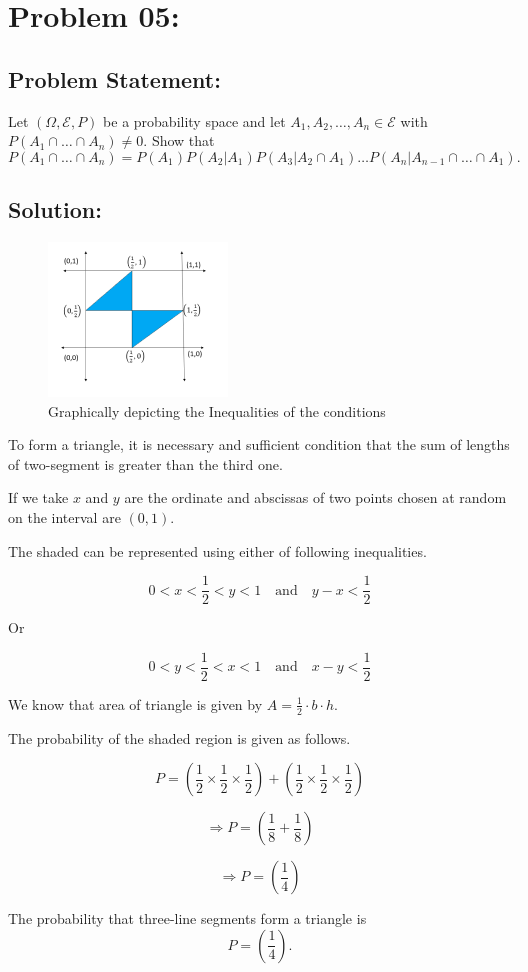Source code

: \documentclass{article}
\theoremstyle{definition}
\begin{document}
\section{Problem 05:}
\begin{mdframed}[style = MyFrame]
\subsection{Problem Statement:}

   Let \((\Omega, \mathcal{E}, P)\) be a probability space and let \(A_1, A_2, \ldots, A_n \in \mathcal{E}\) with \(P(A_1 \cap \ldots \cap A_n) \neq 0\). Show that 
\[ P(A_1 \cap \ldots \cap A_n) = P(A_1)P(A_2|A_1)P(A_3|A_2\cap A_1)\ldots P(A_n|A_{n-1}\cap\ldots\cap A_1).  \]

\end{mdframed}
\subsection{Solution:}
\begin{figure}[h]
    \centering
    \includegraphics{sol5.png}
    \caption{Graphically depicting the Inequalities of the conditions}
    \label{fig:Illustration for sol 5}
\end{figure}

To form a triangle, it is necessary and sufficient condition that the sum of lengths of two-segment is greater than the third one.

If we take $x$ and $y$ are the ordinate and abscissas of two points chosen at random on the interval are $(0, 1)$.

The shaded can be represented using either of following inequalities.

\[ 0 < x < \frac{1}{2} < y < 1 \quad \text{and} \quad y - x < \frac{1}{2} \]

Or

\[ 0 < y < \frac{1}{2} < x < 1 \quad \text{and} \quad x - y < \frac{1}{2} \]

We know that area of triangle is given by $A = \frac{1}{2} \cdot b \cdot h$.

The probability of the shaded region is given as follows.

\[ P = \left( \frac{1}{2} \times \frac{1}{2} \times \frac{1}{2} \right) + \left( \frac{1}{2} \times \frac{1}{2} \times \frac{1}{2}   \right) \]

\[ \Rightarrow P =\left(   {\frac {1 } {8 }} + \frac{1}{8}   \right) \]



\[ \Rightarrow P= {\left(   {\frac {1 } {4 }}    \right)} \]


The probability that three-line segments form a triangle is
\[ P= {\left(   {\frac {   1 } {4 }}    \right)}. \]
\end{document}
·····
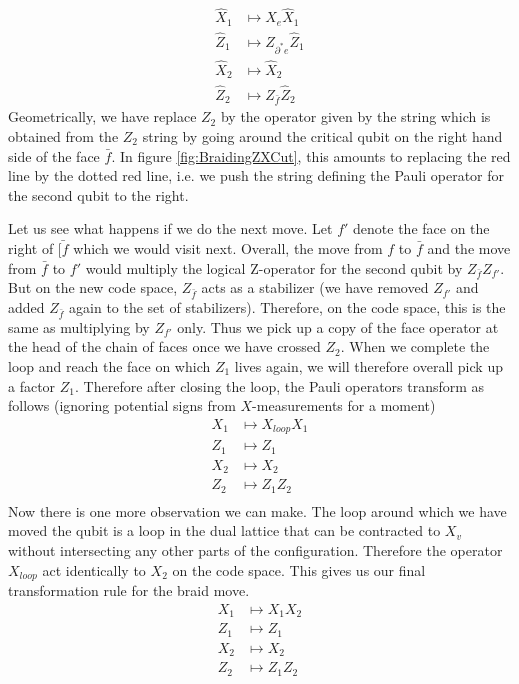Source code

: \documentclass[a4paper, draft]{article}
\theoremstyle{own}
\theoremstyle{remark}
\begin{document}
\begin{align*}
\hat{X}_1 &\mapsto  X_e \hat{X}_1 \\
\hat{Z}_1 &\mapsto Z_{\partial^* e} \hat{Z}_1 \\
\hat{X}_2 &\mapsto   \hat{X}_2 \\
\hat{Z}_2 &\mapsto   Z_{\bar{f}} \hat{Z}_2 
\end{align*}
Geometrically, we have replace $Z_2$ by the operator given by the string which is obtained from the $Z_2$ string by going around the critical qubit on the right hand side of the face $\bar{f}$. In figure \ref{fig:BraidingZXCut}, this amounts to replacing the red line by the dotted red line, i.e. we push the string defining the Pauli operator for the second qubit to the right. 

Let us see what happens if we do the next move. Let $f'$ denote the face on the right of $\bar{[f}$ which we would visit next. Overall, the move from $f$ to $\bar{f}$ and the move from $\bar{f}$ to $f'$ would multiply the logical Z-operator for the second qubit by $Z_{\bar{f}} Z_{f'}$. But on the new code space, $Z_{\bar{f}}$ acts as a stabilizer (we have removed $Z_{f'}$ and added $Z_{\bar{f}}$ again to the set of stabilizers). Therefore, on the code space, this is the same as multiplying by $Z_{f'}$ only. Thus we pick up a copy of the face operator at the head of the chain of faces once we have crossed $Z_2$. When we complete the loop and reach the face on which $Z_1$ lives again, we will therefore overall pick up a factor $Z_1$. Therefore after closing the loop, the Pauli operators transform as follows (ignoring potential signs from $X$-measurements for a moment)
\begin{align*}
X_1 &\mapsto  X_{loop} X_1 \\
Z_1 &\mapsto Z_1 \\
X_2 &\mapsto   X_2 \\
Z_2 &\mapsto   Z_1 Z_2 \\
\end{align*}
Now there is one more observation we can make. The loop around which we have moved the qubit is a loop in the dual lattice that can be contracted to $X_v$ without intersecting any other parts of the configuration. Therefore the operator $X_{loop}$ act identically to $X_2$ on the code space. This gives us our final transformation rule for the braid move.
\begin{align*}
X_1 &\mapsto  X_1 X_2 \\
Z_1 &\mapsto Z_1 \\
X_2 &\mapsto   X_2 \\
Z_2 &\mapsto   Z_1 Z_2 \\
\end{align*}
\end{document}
·····
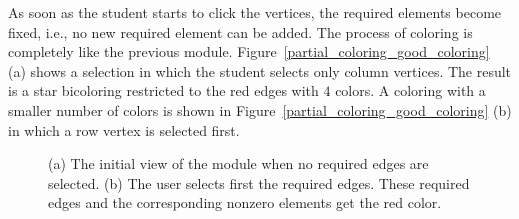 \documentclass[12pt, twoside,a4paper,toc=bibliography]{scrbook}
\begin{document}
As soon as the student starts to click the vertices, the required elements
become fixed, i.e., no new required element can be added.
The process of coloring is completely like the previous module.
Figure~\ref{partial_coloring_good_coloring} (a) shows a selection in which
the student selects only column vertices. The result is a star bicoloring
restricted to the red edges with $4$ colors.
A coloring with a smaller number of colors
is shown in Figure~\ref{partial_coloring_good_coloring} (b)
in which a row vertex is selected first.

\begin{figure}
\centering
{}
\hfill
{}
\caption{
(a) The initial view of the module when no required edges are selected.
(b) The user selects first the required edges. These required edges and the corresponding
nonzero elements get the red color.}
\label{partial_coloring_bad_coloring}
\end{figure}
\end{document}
·····
## EXERCISE DETAILS
Work through the records above. Copy every line with the string "module".

## PROBLEM SOLUTION
The process of coloring is completely like the previous module.
(a) The initial view of the module when no required edges are selected.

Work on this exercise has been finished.